What the exercise asks — In the records below, find the lines that include "KrkrDataLoader" and copy each.

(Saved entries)
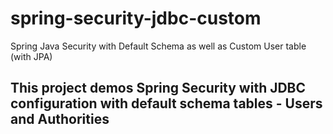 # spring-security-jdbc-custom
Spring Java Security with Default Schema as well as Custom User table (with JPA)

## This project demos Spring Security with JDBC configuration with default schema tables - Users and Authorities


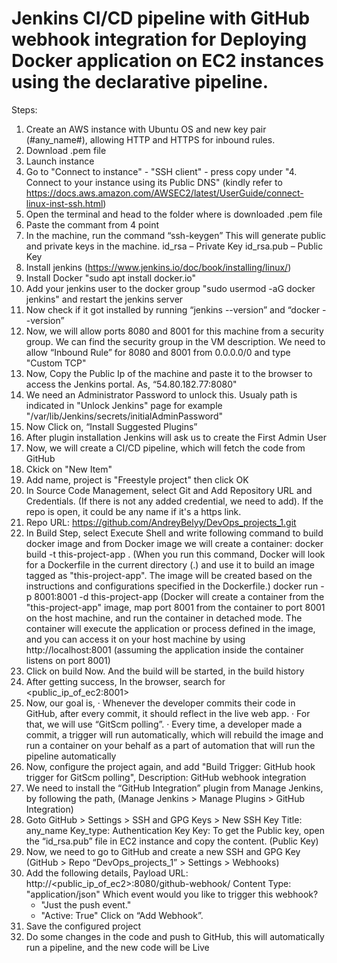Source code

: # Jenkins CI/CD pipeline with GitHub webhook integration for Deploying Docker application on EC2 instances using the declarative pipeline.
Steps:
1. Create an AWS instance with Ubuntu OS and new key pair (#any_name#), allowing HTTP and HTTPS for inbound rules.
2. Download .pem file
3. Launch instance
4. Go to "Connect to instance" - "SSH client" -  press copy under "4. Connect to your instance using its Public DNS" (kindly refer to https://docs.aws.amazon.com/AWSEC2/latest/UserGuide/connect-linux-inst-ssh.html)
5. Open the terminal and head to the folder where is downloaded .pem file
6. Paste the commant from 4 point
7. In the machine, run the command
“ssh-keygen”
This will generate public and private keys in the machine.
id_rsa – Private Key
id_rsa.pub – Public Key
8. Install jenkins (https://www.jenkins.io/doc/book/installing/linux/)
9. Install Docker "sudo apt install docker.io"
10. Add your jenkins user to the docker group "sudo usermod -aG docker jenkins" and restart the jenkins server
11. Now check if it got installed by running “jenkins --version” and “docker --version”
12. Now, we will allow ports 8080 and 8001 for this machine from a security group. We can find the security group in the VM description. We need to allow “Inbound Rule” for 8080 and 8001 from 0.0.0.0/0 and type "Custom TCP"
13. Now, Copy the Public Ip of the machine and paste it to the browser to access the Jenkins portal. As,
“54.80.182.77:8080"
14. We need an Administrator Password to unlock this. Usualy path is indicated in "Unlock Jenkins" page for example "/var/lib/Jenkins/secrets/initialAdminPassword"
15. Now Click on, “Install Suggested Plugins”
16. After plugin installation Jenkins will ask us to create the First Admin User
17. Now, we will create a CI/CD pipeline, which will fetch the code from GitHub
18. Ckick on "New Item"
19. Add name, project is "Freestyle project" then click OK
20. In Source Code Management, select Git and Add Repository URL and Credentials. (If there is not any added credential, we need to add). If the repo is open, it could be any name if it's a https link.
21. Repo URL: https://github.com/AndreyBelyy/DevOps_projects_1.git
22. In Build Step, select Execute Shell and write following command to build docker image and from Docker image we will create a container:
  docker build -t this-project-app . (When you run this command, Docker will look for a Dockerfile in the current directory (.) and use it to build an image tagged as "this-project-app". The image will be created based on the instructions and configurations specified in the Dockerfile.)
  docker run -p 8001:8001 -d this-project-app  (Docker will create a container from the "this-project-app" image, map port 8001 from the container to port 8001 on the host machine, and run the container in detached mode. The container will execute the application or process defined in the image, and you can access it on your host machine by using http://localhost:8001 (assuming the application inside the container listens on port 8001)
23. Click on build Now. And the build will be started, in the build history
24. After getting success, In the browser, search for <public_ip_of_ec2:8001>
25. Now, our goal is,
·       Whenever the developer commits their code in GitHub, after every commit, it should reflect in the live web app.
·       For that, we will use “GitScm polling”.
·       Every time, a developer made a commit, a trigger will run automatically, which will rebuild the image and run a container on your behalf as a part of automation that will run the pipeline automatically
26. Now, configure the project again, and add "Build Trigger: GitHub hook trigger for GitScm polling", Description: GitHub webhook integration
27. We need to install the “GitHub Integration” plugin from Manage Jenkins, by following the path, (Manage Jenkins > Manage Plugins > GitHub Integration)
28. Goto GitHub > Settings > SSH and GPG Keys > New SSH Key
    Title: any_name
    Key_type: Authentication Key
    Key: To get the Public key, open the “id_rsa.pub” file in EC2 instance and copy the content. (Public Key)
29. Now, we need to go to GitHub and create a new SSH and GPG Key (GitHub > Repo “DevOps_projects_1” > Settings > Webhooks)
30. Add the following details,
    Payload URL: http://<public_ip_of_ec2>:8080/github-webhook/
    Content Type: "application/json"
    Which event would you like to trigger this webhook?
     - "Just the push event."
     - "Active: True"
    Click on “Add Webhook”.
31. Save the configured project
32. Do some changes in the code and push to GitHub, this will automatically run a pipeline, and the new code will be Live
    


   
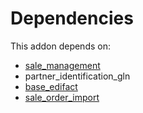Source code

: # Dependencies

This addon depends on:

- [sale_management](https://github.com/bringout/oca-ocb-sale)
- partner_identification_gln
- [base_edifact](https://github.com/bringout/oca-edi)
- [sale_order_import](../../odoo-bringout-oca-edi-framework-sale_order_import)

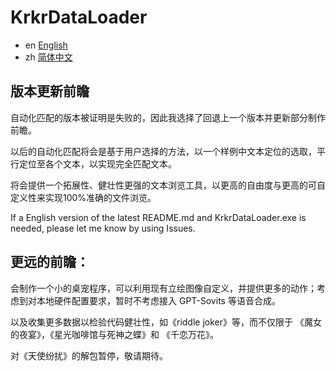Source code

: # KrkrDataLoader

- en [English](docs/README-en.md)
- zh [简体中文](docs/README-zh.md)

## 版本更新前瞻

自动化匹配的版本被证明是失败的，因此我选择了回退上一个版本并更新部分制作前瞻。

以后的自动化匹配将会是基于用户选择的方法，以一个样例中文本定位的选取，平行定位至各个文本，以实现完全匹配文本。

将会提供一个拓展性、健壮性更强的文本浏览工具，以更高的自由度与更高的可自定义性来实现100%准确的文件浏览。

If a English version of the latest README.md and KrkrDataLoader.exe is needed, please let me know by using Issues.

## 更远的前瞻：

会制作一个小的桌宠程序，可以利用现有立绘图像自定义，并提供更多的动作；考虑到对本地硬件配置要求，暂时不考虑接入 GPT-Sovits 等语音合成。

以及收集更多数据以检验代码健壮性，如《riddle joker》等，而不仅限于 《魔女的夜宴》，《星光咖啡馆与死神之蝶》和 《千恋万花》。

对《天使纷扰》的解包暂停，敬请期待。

The completed task —
: # KrkrDataLoader
If a English version of the latest README.md and KrkrDataLoader.exe is needed, please let me know by using Issues.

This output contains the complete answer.